Faster, Deterministic and Space Efficient Subtrajectory Clustering
Ivor van der Hoog, Thijs van der Horst, Tim Ophelders
TL;DR
This work tackles the problem of subtrajectory clustering under the Fréchet distance by seeking an $(\ell,\Delta)$-clustering that covers a trajectory with subcurves centered on curves of complexity at most $\ell$. It introduces a pathlet-preserving $2\Delta$-simplification and constrains reference curves to vertex subcurves or subedges of a unified curve $S$, enabling a deterministic, scalable greedy algorithm that achieves an $(\ell,4\Delta)$-clustering of size $\mathcal{O}(k\log n)$ in $\mathcal{O}(k n^3\log^4 n)$ time and $\mathcal{O}(n^3)$ space, where $k$ is the optimal clustering size. The approach hinges on a carefully defined universe of intervals and an efficient greedy set-cover-like procedure, underpinned by reachability graphs that translate Fréchet reachability into rectilinear shortest paths.
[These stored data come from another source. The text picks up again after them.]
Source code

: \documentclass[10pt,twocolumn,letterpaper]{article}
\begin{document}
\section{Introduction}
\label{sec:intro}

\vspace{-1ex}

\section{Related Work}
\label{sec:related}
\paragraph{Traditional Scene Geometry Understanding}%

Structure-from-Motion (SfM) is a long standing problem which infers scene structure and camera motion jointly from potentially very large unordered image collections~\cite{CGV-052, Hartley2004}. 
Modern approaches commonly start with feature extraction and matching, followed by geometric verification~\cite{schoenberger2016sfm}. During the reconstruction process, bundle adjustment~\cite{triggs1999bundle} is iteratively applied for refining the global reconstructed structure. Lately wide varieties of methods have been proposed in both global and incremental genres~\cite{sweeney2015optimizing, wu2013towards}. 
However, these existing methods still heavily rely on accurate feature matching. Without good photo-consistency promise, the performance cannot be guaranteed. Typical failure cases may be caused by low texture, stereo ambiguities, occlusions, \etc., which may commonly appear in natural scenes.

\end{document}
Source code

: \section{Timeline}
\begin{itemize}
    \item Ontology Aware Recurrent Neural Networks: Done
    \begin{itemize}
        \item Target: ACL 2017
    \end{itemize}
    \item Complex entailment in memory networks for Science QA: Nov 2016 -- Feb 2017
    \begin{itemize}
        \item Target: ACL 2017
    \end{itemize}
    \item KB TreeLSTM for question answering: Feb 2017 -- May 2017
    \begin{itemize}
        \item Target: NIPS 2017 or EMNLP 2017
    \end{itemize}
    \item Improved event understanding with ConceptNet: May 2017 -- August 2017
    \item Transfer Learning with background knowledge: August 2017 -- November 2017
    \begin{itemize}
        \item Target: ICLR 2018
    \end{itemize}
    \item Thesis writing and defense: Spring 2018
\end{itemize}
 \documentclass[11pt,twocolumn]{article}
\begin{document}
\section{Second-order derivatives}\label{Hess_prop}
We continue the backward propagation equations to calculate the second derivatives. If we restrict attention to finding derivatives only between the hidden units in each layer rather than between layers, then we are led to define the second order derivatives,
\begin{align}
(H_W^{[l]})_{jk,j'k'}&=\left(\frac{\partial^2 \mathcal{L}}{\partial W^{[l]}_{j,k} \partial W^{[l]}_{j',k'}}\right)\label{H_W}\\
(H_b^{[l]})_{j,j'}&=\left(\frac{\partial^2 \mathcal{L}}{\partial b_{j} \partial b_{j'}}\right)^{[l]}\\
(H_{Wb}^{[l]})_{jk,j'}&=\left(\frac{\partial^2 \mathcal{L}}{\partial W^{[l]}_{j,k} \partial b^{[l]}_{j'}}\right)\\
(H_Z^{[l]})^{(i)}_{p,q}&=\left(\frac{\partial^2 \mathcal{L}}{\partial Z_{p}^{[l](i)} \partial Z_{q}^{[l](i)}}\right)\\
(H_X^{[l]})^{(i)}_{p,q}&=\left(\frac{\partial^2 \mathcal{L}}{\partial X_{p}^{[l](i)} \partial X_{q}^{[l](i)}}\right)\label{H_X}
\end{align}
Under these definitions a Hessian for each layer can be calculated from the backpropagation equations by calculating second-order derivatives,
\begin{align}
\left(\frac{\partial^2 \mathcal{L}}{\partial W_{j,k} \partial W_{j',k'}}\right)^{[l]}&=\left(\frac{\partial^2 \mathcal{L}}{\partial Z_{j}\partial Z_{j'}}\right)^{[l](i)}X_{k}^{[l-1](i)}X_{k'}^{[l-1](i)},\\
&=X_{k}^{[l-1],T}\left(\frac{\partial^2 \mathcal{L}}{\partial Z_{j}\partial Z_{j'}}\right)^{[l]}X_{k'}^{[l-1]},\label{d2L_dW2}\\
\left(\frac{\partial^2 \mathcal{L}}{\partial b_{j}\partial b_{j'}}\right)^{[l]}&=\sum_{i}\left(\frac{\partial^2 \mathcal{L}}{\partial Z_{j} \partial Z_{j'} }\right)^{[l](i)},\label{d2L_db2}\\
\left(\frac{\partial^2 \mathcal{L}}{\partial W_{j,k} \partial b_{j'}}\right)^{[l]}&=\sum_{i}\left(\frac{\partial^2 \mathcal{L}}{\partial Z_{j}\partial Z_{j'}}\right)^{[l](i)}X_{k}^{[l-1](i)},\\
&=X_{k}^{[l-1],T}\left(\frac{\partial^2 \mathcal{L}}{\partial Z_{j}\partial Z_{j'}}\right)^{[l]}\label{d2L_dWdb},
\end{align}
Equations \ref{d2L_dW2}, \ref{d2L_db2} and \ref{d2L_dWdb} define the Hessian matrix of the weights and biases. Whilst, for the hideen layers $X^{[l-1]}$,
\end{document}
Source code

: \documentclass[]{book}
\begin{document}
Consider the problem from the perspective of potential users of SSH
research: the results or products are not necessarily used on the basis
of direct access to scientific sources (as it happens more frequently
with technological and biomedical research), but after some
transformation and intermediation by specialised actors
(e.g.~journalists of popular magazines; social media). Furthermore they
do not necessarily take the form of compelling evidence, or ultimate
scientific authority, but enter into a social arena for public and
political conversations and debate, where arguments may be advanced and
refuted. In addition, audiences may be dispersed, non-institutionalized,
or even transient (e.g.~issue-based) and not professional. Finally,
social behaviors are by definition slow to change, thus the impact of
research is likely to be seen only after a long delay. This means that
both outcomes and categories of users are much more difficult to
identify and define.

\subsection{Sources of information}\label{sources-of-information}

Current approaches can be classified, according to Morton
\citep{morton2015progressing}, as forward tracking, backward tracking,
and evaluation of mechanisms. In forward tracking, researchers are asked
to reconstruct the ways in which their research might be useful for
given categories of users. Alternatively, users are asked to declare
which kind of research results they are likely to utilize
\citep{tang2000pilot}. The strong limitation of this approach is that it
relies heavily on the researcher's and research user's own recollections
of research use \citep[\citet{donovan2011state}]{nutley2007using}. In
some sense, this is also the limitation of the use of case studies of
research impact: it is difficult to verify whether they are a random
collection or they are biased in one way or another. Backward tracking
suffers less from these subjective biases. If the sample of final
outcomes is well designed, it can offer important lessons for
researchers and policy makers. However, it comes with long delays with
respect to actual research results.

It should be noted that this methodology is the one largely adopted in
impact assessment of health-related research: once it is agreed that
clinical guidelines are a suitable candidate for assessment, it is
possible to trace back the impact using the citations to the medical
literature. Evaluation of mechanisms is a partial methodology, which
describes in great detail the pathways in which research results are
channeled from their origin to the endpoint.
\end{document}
Compared to prior deterministic and randomized methods, the method provides tighter $\Delta$-approximation (from $11\Delta$ to $4\Delta$), matches or improves space usage, and delivers near-linear per-candidate processing, representing a substantial advancement in deterministic subtrajectory clustering. The techniques have potential broad impact for map reconstruction and trajectory analysis where exact, scalable clustering under Fréchet distance is required.
Abstract
Given a trajectory $T$ and a distance $Δ$, we wish to find a set $C$ of curves of complexity at most $\ell$, such that we can cover $T$ with subcurves that each are within Fréchet distance $Δ$ to at least one curve in $C$. We call $C$ an $(\ell,Δ)$-clustering and aim to find an $(\ell,Δ)$-clustering of minimum cardinality. This problem variant was introduced by Akitaya $et$ $al.$ (2021) and shown to be NP-complete. The main focus has therefore been on bicriteria approximation algorithms, allowing for the clustering to be an $(\ell, Θ(Δ))$-clustering of roughly optimal size. We present algorithms that construct $(\ell,4Δ)$-clusterings of $\mathcal{O}(k \log n)$ size, where $k$ is the size of the optimal $(\ell, Δ)$-clustering. We use $\mathcal{O}(n^3)$ space and $\mathcal{O}(k n^3 \log^4 n)$ time. Our algorithms significantly improve upon the clustering quality (improving the approximation factor in $Δ$) and size (whenever $\ell \in Ω(\log n / \log k)$). We offer deterministic running times improving known expected bounds by a factor near-linear in $\ell$. Additionally, we match the space usage of prior work, and improve it substantially, by a factor super-linear in $n\ell$, when compared to deterministic results.